In the data below, the answer is the run of lines from the line containing "Actual behavior is" through the line containing "Stores all solution", both included; print it exactly and nothing else.

━━━━━ Entries provided ━━━━━

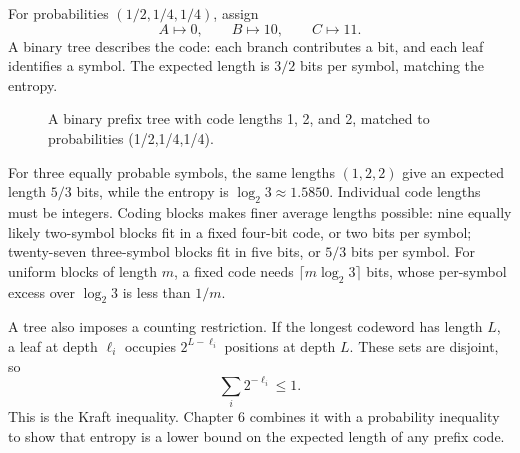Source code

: \documentclass[11pt,oneside,openany]{book}
\theoremstyle{definition}
\theoremstyle{remark}
\numberwithin{equation}{chapter}
\begin{document}
For probabilities \((1/2,1/4,1/4)\), assign \[A\mapsto0,\qquad B\mapsto10,\qquad C\mapsto11.\] A binary tree describes the code: each branch contributes a bit, and each leaf identifies a symbol. The expected length is \(3/2\) bits per symbol, matching the entropy.

\begin{figure}[htbp]\centering
{}
\caption{A binary prefix tree with code lengths 1, 2, and 2, matched to probabilities (1/2,1/4,1/4).}\end{figure}

For three equally probable symbols, the same lengths \((1,2,2)\) give an expected length \(5/3\) bits, while the entropy is \(\log_2 3\approx1.5850\). Individual code lengths must be integers. Coding blocks makes finer average lengths possible: nine equally likely two-symbol blocks fit in a fixed four-bit code, or two bits per symbol; twenty-seven three-symbol blocks fit in five bits, or \(5/3\) bits per symbol. For uniform blocks of length \(m\), a fixed code needs \(\lceil m\log_2 3\rceil\) bits, whose per-symbol excess over \(\log_2 3\) is less than \(1/m\).

A tree also imposes a counting restriction. If the longest codeword has length \(L\), a leaf at depth \(\ell_i\) occupies \(2^{L-\ell_i}\) positions at depth \(L\). These sets are disjoint, so \[\sum_i2^{-\ell_i}\leq1.\] This is the Kraft inequality. Chapter 6 combines it with a probability inequality to show that entropy is a lower bound on the expected length of any prefix code.
\end{document}
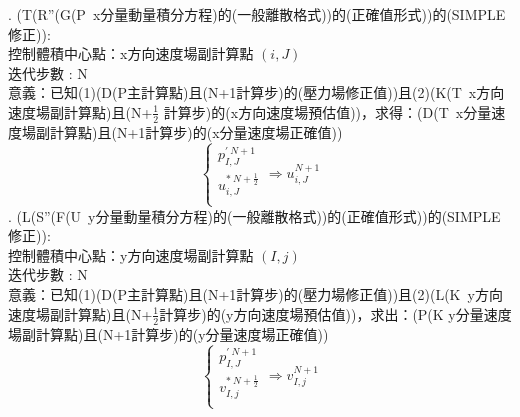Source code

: \documentclass[12pt]{article}
\theoremstyle{upright}
\begin{document}
. \quad  (T(R''(G(P\ x分量動量積分方程)的(一般離散格式))的(正確值形式))的(SIMPLE修正)):\\
\noindent \quad 控制體積中心點：x方向速度場副計算點 $(i,J)$ \\[0.5ex]
\noindent \quad 迭代步數 : N \\[0.5ex]
\noindent \quad 意義：已知(1)(D(P主計算點)且(N+1計算步)的(壓力場修正值))且(2)(K(T\ x方向速度場副計算點)且(N+$\frac{1}{2}$ 計算步)的(x方向速度場預估值))，求得：(D(T\ x分量速度場副計算點)且(N+1計算步)的(x分量速度場正確值))
\[\left\{
\begin{array}{l}p_{I,J}^{\prime\ N+1}\\
    u_{i,J}^{*\ N+\frac{1}{2}}\\
\end{array}\right.
\Rightarrow u_{i,J}^{N+1}\]
. \quad  (L(S''(F(U\ y分量動量積分方程)的(一般離散格式))的(正確值形式))的(SIMPLE修正)):\\
\noindent \quad 控制體積中心點：y方向速度場副計算點 $(I,j)$ \\[0.5ex]
\noindent \quad 迭代步數 : N \\[0.5ex]
\noindent \quad 意義：已知(1)(D(P主計算點)且(N+1計算步)的(壓力場修正值))且(2)(L(K\ y方向速度場副計算點)且(N+$\frac{1}{2}$計算步)的(y方向速度場預估值))，求出：(P(K y分量速度場副計算點)且(N+1計算步)的(y分量速度場正確值))
\[\left\{
\begin{array}{l}p_{I,J}^{\prime\ N+1}\\
    v_{I,j}^{*\ N+\frac{1}{2}}\\
\end{array}\right.
\Rightarrow v_{I,j}^{N+1}\]
\end{document}
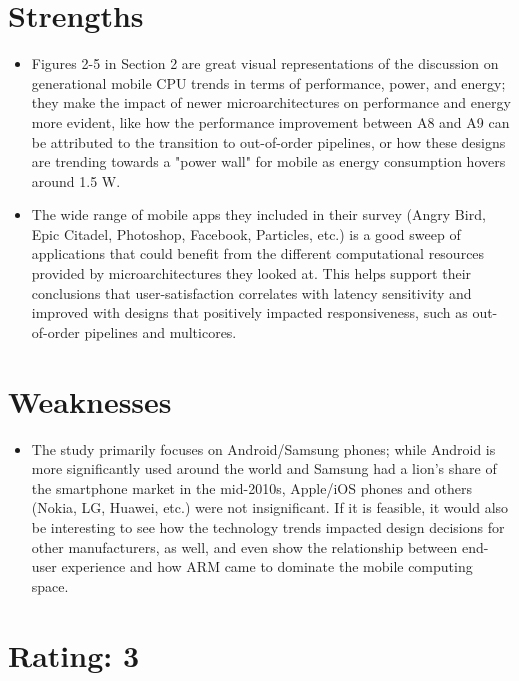 \documentclass [12pt]{article}
\begin{document}
    \section{Strengths} %
    \label{sec:strengths}
        \begin{itemize}
            \item Figures 2-5 in Section 2 are great visual representations of the discussion on generational mobile CPU trends in terms of performance, power, and energy; they make the impact of newer microarchitectures on performance and energy more evident, like how the performance improvement between A8 and A9 can be attributed to the transition to out-of-order pipelines, or how these designs are trending towards a "power wall" for mobile as energy consumption hovers around 1.5 W.
            \item The wide range of mobile apps they included in their survey (Angry Bird, Epic Citadel, Photoshop, Facebook, Particles, etc.) is a good sweep of applications that could benefit from the different computational resources provided by microarchitectures they looked at. This helps support their conclusions that user-satisfaction correlates with latency sensitivity and improved with designs that positively impacted responsiveness, such as out-of-order pipelines and multicores. 
        \end{itemize}

    \section{Weaknesses} %
    \label{sec:weaknesses}
        \begin{itemize}
            \item The study primarily focuses on Android/Samsung phones; while Android is more significantly used around the world and Samsung had a lion's share of the smartphone market in the mid-2010s, Apple/iOS phones and others (Nokia, LG, Huawei, etc.) were not insignificant. If it is feasible, it would also be interesting to see how the technology trends impacted design decisions for other manufacturers, as well, and even show the relationship between end-user experience and how ARM came to dominate the mobile computing space.
        \end{itemize}

    \section{Rating: 3} %
    \label{sec:rating}
\end{document}
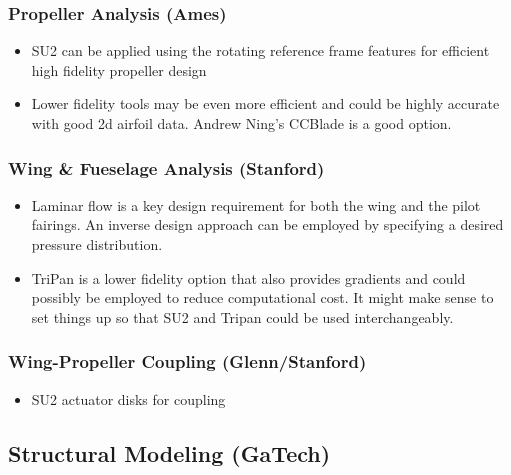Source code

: \documentclass[]{aiaa-tc}
\begin{document}
    \subsubsection{Propeller Analysis (Ames)}
        \begin{itemize}
            \item SU2 can be applied using the rotating reference frame features for efficient high fidelity propeller design
            \item Lower fidelity tools may be even more efficient and could be highly accurate with good 2d airfoil data. Andrew Ning's 
            CCBlade is a good option. 
        \end{itemize}

    \subsubsection{Wing \& Fueselage Analysis (Stanford)}
        \begin{itemize}
            \item Laminar flow is a key design requirement for both the wing and the pilot fairings. An inverse design approach can be employed 
            by specifying a desired pressure distribution. 
            \item TriPan is a lower fidelity option that also provides gradients and could possibly be employed to reduce computational cost. It might make sense to set things up so that SU2 and Tripan could be used interchangeably. 
        \end{itemize}

    \subsubsection{Wing-Propeller Coupling (Glenn/Stanford)}
        \begin{itemize}
            \item SU2 actuator disks for coupling
        \end{itemize}

        \subsection{Structural Modeling (GaTech)}
\end{document}
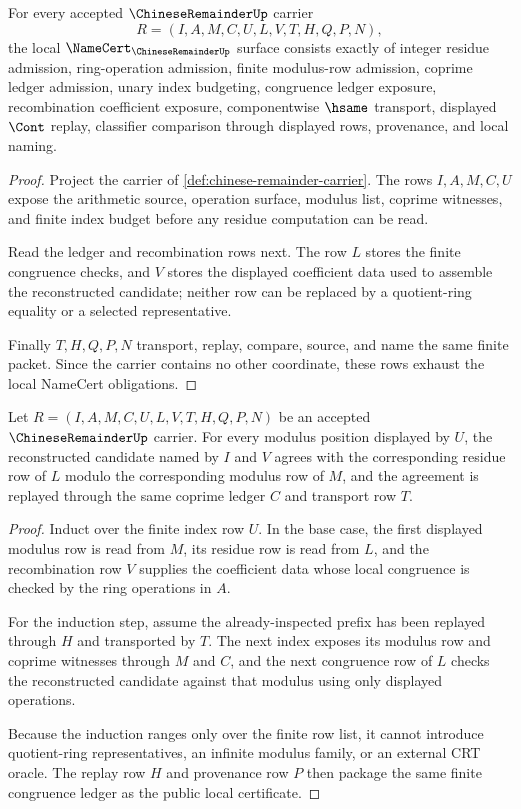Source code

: \begin{theorem}
\label{thm:chinese-remainder-namecert-obligations}
For every accepted $\ChineseRemainderUp$ carrier
$$
R=(I,A,M,C,U,L,V,T,H,Q,P,N),
$$
the local $\NameCert_{\ChineseRemainderUp}$ surface consists exactly of integer residue admission, ring-operation admission, finite modulus-row admission, coprime ledger admission, unary index budgeting, congruence ledger exposure, recombination coefficient exposure, componentwise $\hsame$ transport, displayed $\Cont$ replay, classifier comparison through displayed rows, provenance, and local naming.
\end{theorem}
\begin{proof}
Project the carrier of \autoref{def:chinese-remainder-carrier}. The rows $I,A,M,C,U$ expose the arithmetic source, operation surface, modulus list, coprime witnesses, and finite index budget before any residue computation can be read.

Read the ledger and recombination rows next. The row $L$ stores the finite congruence checks, and $V$ stores the displayed coefficient data used to assemble the reconstructed candidate; neither row can be replaced by a quotient-ring equality or a selected representative.

Finally $T,H,Q,P,N$ transport, replay, compare, source, and name the same finite packet. Since the carrier contains no other coordinate, these rows exhaust the local NameCert obligations.
\end{proof}

\begin{theorem}
\label{thm:chinese-remainder-congruence-ledger}
Let $R=(I,A,M,C,U,L,V,T,H,Q,P,N)$ be an accepted $\ChineseRemainderUp$ carrier. For every modulus position displayed by $U$, the reconstructed candidate named by $I$ and $V$ agrees with the corresponding residue row of $L$ modulo the corresponding modulus row of $M$, and the agreement is replayed through the same coprime ledger $C$ and transport row $T$.
\end{theorem}
\begin{proof}
Induct over the finite index row $U$. In the base case, the first displayed modulus row is read from $M$, its residue row is read from $L$, and the recombination row $V$ supplies the coefficient data whose local congruence is checked by the ring operations in $A$.

For the induction step, assume the already-inspected prefix has been replayed through $H$ and transported by $T$. The next index exposes its modulus row and coprime witnesses through $M$ and $C$, and the next congruence row of $L$ checks the reconstructed candidate against that modulus using only displayed operations.

Because the induction ranges only over the finite row list, it cannot introduce quotient-ring representatives, an infinite modulus family, or an external CRT oracle. The replay row $H$ and provenance row $P$ then package the same finite congruence ledger as the public local certificate.
\end{proof}


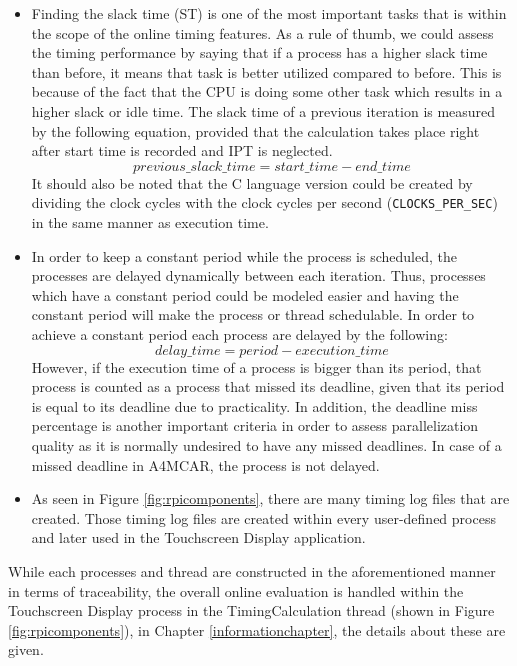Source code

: \begin{itemize}
	\item Finding the slack time (ST) is one of the most important tasks that is within the scope of the online timing features. As a rule of thumb, we could assess the timing performance by saying that if a process has a higher slack time than before, it means that task is better utilized compared to before. This is because of the fact that the CPU is doing some other task which results in a higher slack or idle time. The slack time of a previous iteration is measured by the following equation, provided that the calculation takes place right after start time is recorded and IPT is neglected. 
	\begin{equation}
	previous\texttt{\_}slack\texttt{\_}time=start\texttt{\_}time - end\texttt{\_}time
	\end{equation}
	It should also be noted that the C language version could be created by dividing the clock cycles with the clock cycles per second (\texttt{CLOCKS\texttt{\_}PER\texttt{\_}SEC}) in the same manner as execution time.
	
	\item In order to keep a constant period while the process is scheduled, the processes are delayed dynamically between each iteration. Thus, processes which have a constant period could be modeled easier and having the constant period will make the process or thread schedulable. In order to achieve a constant period each process are delayed by the following:
	\begin{equation}
	delay\texttt{\_}time=period - execution\texttt{\_}time
	\end{equation}
	However, if the execution time of a process is bigger than its period, that process is counted as a process that missed its deadline, given that its period is equal to its deadline due to practicality. In addition, the deadline miss percentage is another important criteria in order to assess parallelization quality as it is normally undesired to have any missed deadlines. In case of a missed deadline in A4MCAR, the process is not delayed.
	
	\item As seen in Figure \ref{fig:rpicomponents}, there are many timing log files that are created. Those timing log files are created within every user-defined process and later used in the Touchscreen Display application.
\end{itemize}

While each processes and thread are constructed in the aforementioned manner in terms of traceability, the overall online evaluation is handled within the Touchscreen Display process in the TimingCalculation thread (shown in Figure \ref{fig:rpicomponents}),  in Chapter \ref{informationchapter}, the details about these are given.

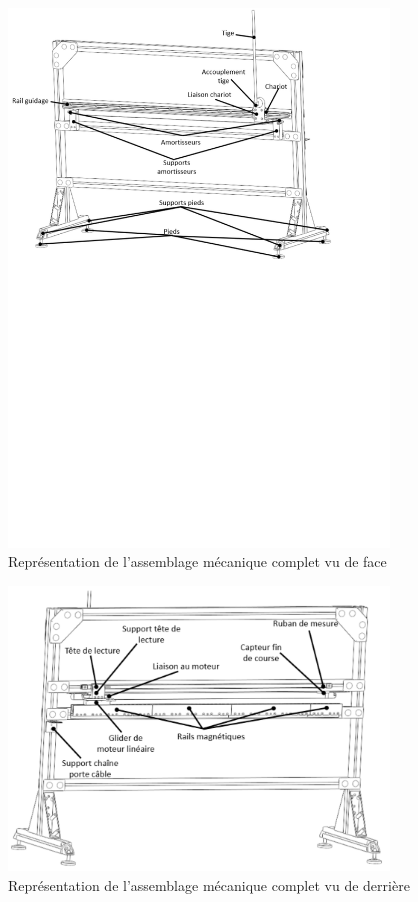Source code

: \begin{figure}[H]
    \centering
    \includegraphics[width = 0.9\textwidth]{assets/figures/AssemblageCompletFace.svg}
    \caption{Représentation de l'assemblage mécanique complet vu de face}
    \label{fig:AssCompFace}
\end{figure}

\begin{figure}[H]
    \centering
    \includegraphics[width = 0.9\textwidth]{assets/figures/AssemblageCompletDerriere.svg}
    \caption{Représentation de l'assemblage mécanique complet vu de derrière}
    \label{fig:AssCompDerriere}
\end{figure}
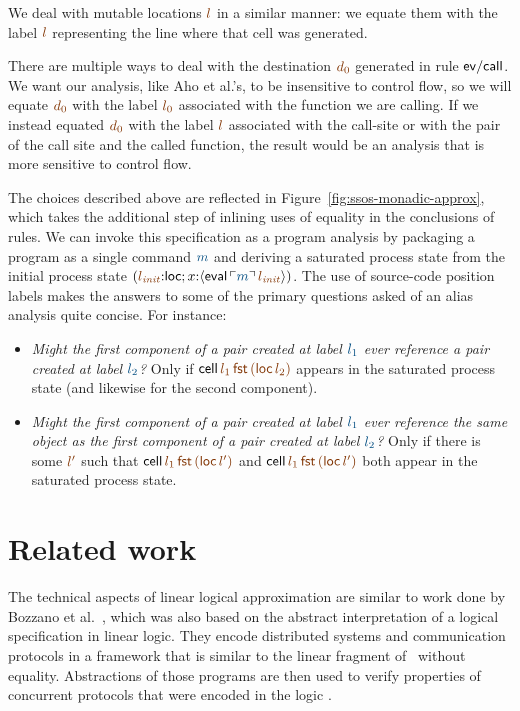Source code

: We deal with mutable locations $\lf{l}$ in a similar manner: we equate them
with the label $\lf{l}$ representing the line where that cell was
generated.

There are multiple ways to deal with the destination $\lf{d_0}$ generated
in rule ${\sf ev/call}$. We want our analysis, like Aho et al.'s, to
be insensitive to control flow, so we will equate $\lf{d_0}$ with the label
$\lf{l_0}$ associated with the function we are calling.  If we instead
equated $\lf{d_0}$ with the label $\lf{l}$ associated with the call-site or with
the pair of the call site and the called function, the result would be
an analysis that is more sensitive to control flow.

The choices described above are reflected in
Figure~\ref{fig:ssos-monadic-approx}, which takes the additional step
of inlining uses of equality in the conclusions of rules. We can
invoke this specification as a program analysis by packaging a program
as a single command $\obj{m}$ and deriving a saturated process state from the
initial process state $(\lf{l_{\it init}}{:}{\sf loc}; x{:}\susp{{\sf
    eval}\,\interp{m}\,\lf{l_{\it init}}})$. 
The use of source-code position labels
makes the answers to some of the primary questions asked of an alias
analysis quite concise. For instance:

\smallskip
\begin{itemize}
\item {\it Might the first component of a pair created at label
    $\obj{l_1}$ ever reference a pair created at label $\obj{l_2}$?}
  Only if ${\sf cell}\,\lf{l_1}\,\lf{\sf fst}\,\lf{({\sf loc}\,l_2)}$
  appears in the saturated process state (and likewise for the second
  component).
\item {\it Might the first component of a pair created at label
    $\obj{l_1}$ ever reference the same object as the first component
    of a pair created at label $\obj{l_2}$?} Only if there is some
  $\lf{l'}$ such that ${\sf cell}\,\lf{l_1}\,\lf{\sf fst}\,\lf{({\sf
      loc}\,l')}$ and ${\sf cell}\,\lf{l_1}\,\lf{\sf fst}\,\lf{({\sf
      loc}\,l')}$ both appear in the saturated process state.
\end{itemize}

\section{Related work}
\label{sec:approximately-related}

The technical aspects of linear logical approximation are similar to
work done by Bozzano et al.~\cite{bozzano02effective,bozzano04model},
which was also based on the abstract interpretation of a logical
specification in linear logic.
They encode distributed systems and communication protocols in
a framework that is similar to the linear fragment of \sls~without
equality. Abstractions of those programs are then used to verify
properties of concurrent protocols that were encoded in the logic
\cite{bozzano02protocol}. 

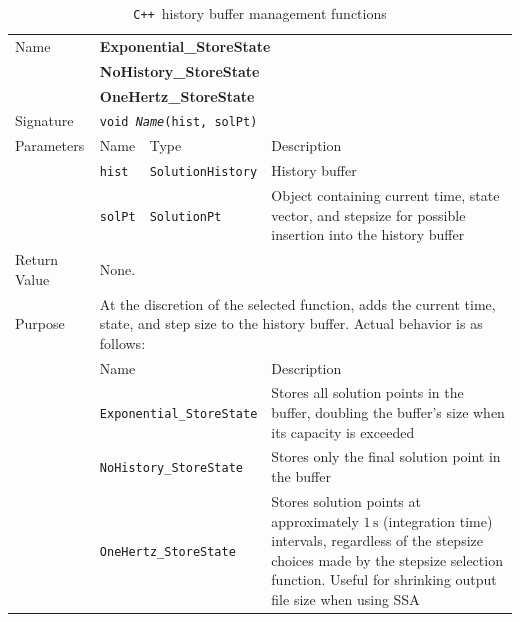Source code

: \documentclass[12pt]{article}
\newcommand{\cpp}{\texttt{C++}}%
\newcommand{\api}[1]{\texttt{#1}}
\newcommand{\srccode}[1]{\texttt{#1}}
\newcommand{\unitqty}[2]{#1\,\mathrm{#2}}
\begin{document}
\begin{table}%
  \begin{center}
    \caption{\cpp\ history buffer management functions} \label{cpp_history_tab}
    \begin{tabular}{|p{0.75in}|p{0.5in}|p{1.125in}|p{2.625in}|}
      \hline
      Name  & \multicolumn{3}{p{4.5in}|}{\textbf{Exponential\_StoreState}} \\
            & \multicolumn{3}{p{4.5in}|}{\textbf{NoHistory\_StoreState}} \\
            & \multicolumn{3}{p{4.5in}|}{\textbf{OneHertz\_StoreState}} \\
      \hline
      Signature & \multicolumn{3}{l|}{
          \srccode{void \emph{Name}(hist, solPt)}} \\
      \hline
      Parameters &  Name & Type & Description \\
      \cline{2-4}
                 &  \srccode{hist} & \srccode{Solution\-History} &
                       History buffer \\
                 &  \srccode{solPt} & \srccode{SolutionPt} &
                       Object containing current time, state vector, and stepsize
                       for possible insertion into the history buffer \\
      \hline
      Return Value & \multicolumn{3}{l|}{None.} \\
      \hline
      Purpose & \multicolumn{3}{p{4.5in}|}{ At the discretion of the selected
                function, adds the current time, state, and step size to the
                history buffer.  Actual behavior is as follows:} \\
      \cline{2-4}
              & \multicolumn{2}{l|}{Name} & Description \\
      \cline{2-4}
              & \multicolumn{2}{l|}{\api{Exponential\_StoreState}} &
                Stores all solution points in the buffer, doubling the
                buffer's size when its capacity is exceeded \\
              & \multicolumn{2}{l|}{\api{NoHistory\_StoreState}} &
                Stores only the final solution point in the buffer \\
              & \multicolumn{2}{l|}{\api{OneHertz\_StoreState}} &
                Stores solution points at approximately $\unitqty{1}{s}$
                (integration time) intervals, regardless of the stepsize
                choices made by the stepsize selection function.  Useful
                for shrinking output file size when using SSA \\
      \hline
    \end{tabular}
  \end{center}
\end{table}
\end{document}
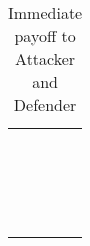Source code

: \documentclass{acm_proc_article-sp}
\begin{document}
\begin{table}[htbp]
\centering
\scriptsize
\begin{tabular}{ll}\hline
           &  \\
                 &   \\
                 &\\
              &\\
          &\\
          &\\
          &\\
          &\\
          &\\
          &\\
          &\\
          &\\
          &\\
          &\\
          &\\
          &\\
                 &   \\
                 &   \\
\hline
\end{tabular}
\caption{\label{rewardcost} Immediate payoff to Attacker and Defender}
\end{table}
\end{document}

━━━━━

» **Output of the exercise**:
                history buffer.  Actual behavior is as follows:} \\
      \cline{2-4}
              & \multicolumn{2}{l|}{Name} & Description \\
      \cline{2-4}
              & \multicolumn{2}{l|}{\api{Exponential\_StoreState}} &
                Stores all solution points in the buffer, doubling the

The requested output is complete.